The U.S. Federal Circuit had previously decided that the “machine-or-transformation” test was the sole test for patentability of processes in the US. The “machine-or-transformation” test requires that there be the transformation of a physical article, or a least data representative of a physical article, or that the invention be performed by a particular machine (and not a general purpose computer) in order for patentable subject matter to exist. The software and IT industry feared that many U.S. software patents would fail this test, and that entire U.S. software patent portfolios could be invalid.

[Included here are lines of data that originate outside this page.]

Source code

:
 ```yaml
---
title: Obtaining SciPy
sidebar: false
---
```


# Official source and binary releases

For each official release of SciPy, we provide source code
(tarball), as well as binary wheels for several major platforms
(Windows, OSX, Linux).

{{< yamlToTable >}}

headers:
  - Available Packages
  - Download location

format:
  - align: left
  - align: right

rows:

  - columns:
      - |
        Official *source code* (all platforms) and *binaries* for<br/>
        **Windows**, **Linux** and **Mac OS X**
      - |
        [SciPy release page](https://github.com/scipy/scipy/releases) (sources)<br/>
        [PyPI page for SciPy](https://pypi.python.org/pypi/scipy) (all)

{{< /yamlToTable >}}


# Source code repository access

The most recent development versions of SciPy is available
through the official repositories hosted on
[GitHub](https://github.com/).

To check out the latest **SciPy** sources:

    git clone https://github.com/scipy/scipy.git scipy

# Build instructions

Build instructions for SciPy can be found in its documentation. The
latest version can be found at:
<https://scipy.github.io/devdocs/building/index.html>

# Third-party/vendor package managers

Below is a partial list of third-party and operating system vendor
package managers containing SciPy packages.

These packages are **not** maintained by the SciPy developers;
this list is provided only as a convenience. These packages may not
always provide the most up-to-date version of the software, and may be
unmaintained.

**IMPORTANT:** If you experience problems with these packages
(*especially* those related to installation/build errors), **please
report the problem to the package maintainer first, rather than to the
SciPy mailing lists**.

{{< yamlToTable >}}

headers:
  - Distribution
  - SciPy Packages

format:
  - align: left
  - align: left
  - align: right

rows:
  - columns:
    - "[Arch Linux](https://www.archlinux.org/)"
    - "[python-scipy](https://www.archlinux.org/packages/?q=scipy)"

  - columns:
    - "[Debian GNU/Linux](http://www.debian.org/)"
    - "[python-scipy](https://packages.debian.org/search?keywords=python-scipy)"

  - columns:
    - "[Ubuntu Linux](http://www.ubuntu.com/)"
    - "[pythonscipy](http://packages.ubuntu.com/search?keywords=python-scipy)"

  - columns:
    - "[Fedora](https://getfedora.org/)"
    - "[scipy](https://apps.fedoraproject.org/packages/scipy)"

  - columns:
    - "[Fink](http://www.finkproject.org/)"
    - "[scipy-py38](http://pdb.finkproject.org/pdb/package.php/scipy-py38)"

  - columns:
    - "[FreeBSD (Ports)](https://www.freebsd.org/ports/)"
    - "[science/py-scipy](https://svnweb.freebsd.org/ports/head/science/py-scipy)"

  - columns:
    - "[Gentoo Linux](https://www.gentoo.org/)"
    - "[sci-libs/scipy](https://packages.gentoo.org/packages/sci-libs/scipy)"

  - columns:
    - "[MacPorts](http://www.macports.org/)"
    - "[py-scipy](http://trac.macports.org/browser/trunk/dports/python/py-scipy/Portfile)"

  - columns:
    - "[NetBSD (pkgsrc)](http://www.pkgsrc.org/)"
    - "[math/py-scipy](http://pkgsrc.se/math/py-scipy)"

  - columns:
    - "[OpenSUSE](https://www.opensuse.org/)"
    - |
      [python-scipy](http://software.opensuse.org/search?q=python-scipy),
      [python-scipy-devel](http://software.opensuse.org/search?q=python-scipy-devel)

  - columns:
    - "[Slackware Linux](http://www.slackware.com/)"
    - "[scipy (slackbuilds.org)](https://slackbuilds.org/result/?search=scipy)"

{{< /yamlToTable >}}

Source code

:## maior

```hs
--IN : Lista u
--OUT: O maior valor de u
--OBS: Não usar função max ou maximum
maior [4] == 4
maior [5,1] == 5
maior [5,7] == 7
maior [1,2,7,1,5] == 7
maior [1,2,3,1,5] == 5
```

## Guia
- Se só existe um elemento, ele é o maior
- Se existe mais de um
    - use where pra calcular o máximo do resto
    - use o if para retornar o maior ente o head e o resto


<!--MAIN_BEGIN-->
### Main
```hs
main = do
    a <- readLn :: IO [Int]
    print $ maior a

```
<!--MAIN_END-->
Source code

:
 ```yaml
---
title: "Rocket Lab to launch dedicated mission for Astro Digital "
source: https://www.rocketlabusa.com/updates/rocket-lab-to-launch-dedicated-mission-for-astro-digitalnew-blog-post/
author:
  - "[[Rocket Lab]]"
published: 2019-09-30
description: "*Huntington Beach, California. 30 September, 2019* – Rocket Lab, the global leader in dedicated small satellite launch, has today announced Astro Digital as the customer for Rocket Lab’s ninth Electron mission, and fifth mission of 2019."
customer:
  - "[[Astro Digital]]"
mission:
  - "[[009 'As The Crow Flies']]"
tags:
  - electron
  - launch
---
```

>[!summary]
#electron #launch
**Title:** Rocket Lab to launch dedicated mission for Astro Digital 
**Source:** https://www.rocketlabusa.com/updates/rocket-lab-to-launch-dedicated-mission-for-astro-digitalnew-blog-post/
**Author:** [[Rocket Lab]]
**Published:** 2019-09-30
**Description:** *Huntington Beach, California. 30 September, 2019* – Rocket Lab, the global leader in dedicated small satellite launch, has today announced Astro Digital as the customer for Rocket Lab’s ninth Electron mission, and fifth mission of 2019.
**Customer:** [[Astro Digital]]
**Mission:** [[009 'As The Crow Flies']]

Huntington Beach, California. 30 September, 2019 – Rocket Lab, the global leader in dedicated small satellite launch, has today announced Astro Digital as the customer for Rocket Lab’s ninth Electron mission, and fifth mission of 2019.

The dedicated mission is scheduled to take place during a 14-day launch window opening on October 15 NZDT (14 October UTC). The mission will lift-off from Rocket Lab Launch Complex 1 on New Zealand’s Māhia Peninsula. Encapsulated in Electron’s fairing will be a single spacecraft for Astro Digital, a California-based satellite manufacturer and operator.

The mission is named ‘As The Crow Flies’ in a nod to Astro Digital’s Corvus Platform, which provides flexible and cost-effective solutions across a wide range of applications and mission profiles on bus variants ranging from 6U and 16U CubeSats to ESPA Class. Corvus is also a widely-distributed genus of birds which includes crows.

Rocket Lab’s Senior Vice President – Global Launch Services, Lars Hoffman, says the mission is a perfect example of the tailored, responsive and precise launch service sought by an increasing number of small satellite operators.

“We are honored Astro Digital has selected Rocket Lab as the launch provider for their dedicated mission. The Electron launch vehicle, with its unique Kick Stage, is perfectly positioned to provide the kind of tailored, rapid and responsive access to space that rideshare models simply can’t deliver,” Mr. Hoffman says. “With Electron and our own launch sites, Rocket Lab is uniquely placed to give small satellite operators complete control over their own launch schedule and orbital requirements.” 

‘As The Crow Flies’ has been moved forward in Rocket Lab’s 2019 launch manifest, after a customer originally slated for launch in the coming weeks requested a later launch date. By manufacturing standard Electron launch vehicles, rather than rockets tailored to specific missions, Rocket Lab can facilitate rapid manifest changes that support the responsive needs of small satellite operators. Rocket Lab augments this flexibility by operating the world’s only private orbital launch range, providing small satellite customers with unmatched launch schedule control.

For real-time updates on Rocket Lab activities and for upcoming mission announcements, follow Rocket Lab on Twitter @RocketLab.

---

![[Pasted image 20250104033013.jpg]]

The U.S. Supreme Court decision overturns the Federal Circuit’s opinion. Whilst the “machine-or-transformation” test may be useful as an investigative tool, the Court has decided that the “process” category of patentable subject-matter should not be tied to this test only.
The claims of the Bilski patent itself were rejected as covering an unpatentable abstract idea, just like the algorithms at issue in the famous trilogy of U.S. Supreme Court decisions relating to the patentability of software inventions Gottschalk v Benson, Parker v Flook and Diamond v Diehr.
The “machine-or-transformation” test is certainly not dead. In the immediate aftermath of the U.S. Supreme Court decision, the U.S. Patent and Trademark Office has issued a Memorandum instructing U.S. Patent Examiners to continue to examine U.S. patent applications for compliance with the machine-or-transformation test as a tool for determining whether a process is patentable. If the machine-or-transformation test is not met, a patent applicant will need to argue why the invention is not drawn to an abstract idea. The U.S. Patent and Trademark Office is reviewing the Bilski v Kappos decision and will develop further guidelines for U.S. Examiners.
The U.S. Supreme Court decision means that business methods which are not implemented using technology are unlikely to be patentable, but that not all “processes” (and computer programs) need necessarily satisfy the “machine-or-transformation” test.
(The position of the U.S. Courts as to the patentability of business methods and software is now very similar to that of the Australian Courts, as set out in Grant v Commissioner of Patents [2006] FCAFC 120. )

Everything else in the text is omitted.